[Records drawn from a dataset]
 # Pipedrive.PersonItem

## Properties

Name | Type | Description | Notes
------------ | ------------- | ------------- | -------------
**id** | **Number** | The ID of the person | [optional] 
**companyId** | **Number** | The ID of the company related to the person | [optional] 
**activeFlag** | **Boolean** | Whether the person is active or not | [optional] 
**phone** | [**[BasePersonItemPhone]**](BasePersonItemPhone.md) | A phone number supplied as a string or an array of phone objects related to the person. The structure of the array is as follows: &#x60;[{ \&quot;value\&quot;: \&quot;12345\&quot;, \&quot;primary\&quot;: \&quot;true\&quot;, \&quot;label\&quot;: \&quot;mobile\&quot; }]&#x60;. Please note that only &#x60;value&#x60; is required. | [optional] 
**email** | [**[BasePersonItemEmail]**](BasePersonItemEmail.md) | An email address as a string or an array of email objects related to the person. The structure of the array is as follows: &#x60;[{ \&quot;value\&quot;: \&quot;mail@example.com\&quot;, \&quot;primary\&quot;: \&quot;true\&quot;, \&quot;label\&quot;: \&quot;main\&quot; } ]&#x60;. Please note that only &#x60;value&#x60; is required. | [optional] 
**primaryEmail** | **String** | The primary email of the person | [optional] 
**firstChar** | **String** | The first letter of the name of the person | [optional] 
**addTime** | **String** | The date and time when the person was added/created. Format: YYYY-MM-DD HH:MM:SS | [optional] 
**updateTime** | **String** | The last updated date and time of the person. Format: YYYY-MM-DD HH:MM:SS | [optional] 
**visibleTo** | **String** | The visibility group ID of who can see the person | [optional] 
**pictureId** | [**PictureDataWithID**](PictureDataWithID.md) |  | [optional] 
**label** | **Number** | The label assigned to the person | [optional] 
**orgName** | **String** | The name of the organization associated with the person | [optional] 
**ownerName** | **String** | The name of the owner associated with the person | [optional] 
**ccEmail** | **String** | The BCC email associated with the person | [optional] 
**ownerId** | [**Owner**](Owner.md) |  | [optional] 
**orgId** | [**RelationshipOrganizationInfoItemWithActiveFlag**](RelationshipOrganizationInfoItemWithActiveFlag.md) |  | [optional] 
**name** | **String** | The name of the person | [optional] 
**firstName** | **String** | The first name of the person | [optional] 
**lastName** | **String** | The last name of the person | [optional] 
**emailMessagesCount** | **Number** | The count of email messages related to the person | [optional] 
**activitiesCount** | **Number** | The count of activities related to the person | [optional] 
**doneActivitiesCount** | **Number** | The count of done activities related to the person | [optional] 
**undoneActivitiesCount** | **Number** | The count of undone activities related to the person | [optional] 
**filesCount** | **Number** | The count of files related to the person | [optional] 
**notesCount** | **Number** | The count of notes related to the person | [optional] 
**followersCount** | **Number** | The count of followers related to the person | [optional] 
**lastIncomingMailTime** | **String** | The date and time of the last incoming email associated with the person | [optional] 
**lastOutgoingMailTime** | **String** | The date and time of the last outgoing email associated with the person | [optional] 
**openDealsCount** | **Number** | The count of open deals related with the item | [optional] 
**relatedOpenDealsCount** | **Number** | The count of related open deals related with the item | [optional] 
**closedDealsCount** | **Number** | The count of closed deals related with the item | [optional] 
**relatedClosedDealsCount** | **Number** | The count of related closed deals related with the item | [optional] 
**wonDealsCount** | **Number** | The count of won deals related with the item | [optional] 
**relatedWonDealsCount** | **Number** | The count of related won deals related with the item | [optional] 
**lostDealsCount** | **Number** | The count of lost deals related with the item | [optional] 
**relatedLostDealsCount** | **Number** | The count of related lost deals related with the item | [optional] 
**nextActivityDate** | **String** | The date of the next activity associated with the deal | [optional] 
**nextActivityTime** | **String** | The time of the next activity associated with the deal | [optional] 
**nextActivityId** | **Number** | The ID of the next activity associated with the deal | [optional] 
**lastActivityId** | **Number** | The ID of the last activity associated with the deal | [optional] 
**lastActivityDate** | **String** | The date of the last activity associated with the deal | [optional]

INSTRUCTIONS FOR THE TASK
Every record above is to be copied out exactly.

YOUR SOLUTION
 # Pipedrive.PersonItem

## Properties

Name | Type | Description | Notes
------------ | ------------- | ------------- | -------------
**id** | **Number** | The ID of the person | [optional] 
**companyId** | **Number** | The ID of the company related to the person | [optional] 
**activeFlag** | **Boolean** | Whether the person is active or not | [optional] 
**phone** | [**[BasePersonItemPhone]**](BasePersonItemPhone.md) | A phone number supplied as a string or an array of phone objects related to the person. The structure of the array is as follows: &#x60;[{ \&quot;value\&quot;: \&quot;12345\&quot;, \&quot;primary\&quot;: \&quot;true\&quot;, \&quot;label\&quot;: \&quot;mobile\&quot; }]&#x60;. Please note that only &#x60;value&#x60; is required. | [optional] 
**email** | [**[BasePersonItemEmail]**](BasePersonItemEmail.md) | An email address as a string or an array of email objects related to the person. The structure of the array is as follows: &#x60;[{ \&quot;value\&quot;: \&quot;mail@example.com\&quot;, \&quot;primary\&quot;: \&quot;true\&quot;, \&quot;label\&quot;: \&quot;main\&quot; } ]&#x60;. Please note that only &#x60;value&#x60; is required. | [optional] 
**primaryEmail** | **String** | The primary email of the person | [optional] 
**firstChar** | **String** | The first letter of the name of the person | [optional] 
**addTime** | **String** | The date and time when the person was added/created. Format: YYYY-MM-DD HH:MM:SS | [optional] 
**updateTime** | **String** | The last updated date and time of the person. Format: YYYY-MM-DD HH:MM:SS | [optional] 
**visibleTo** | **String** | The visibility group ID of who can see the person | [optional] 
**pictureId** | [**PictureDataWithID**](PictureDataWithID.md) |  | [optional] 
**label** | **Number** | The label assigned to the person | [optional] 
**orgName** | **String** | The name of the organization associated with the person | [optional] 
**ownerName** | **String** | The name of the owner associated with the person | [optional] 
**ccEmail** | **String** | The BCC email associated with the person | [optional] 
**ownerId** | [**Owner**](Owner.md) |  | [optional] 
**orgId** | [**RelationshipOrganizationInfoItemWithActiveFlag**](RelationshipOrganizationInfoItemWithActiveFlag.md) |  | [optional] 
**name** | **String** | The name of the person | [optional] 
**firstName** | **String** | The first name of the person | [optional] 
**lastName** | **String** | The last name of the person | [optional] 
**emailMessagesCount** | **Number** | The count of email messages related to the person | [optional] 
**activitiesCount** | **Number** | The count of activities related to the person | [optional] 
**doneActivitiesCount** | **Number** | The count of done activities related to the person | [optional] 
**undoneActivitiesCount** | **Number** | The count of undone activities related to the person | [optional] 
**filesCount** | **Number** | The count of files related to the person | [optional] 
**notesCount** | **Number** | The count of notes related to the person | [optional] 
**followersCount** | **Number** | The count of followers related to the person | [optional] 
**lastIncomingMailTime** | **String** | The date and time of the last incoming email associated with the person | [optional] 
**lastOutgoingMailTime** | **String** | The date and time of the last outgoing email associated with the person | [optional] 
**openDealsCount** | **Number** | The count of open deals related with the item | [optional] 
**relatedOpenDealsCount** | **Number** | The count of related open deals related with the item | [optional] 
**closedDealsCount** | **Number** | The count of closed deals related with the item | [optional] 
**relatedClosedDealsCount** | **Number** | The count of related closed deals related with the item | [optional] 
**wonDealsCount** | **Number** | The count of won deals related with the item | [optional] 
**relatedWonDealsCount** | **Number** | The count of related won deals related with the item | [optional] 
**lostDealsCount** | **Number** | The count of lost deals related with the item | [optional] 
**relatedLostDealsCount** | **Number** | The count of related lost deals related with the item | [optional] 
**nextActivityDate** | **String** | The date of the next activity associated with the deal | [optional] 
**nextActivityTime** | **String** | The time of the next activity associated with the deal | [optional] 
**nextActivityId** | **Number** | The ID of the next activity associated with the deal | [optional] 
**lastActivityId** | **Number** | The ID of the last activity associated with the deal | [optional] 
**lastActivityDate** | **String** | The date of the last activity associated with the deal | [optional]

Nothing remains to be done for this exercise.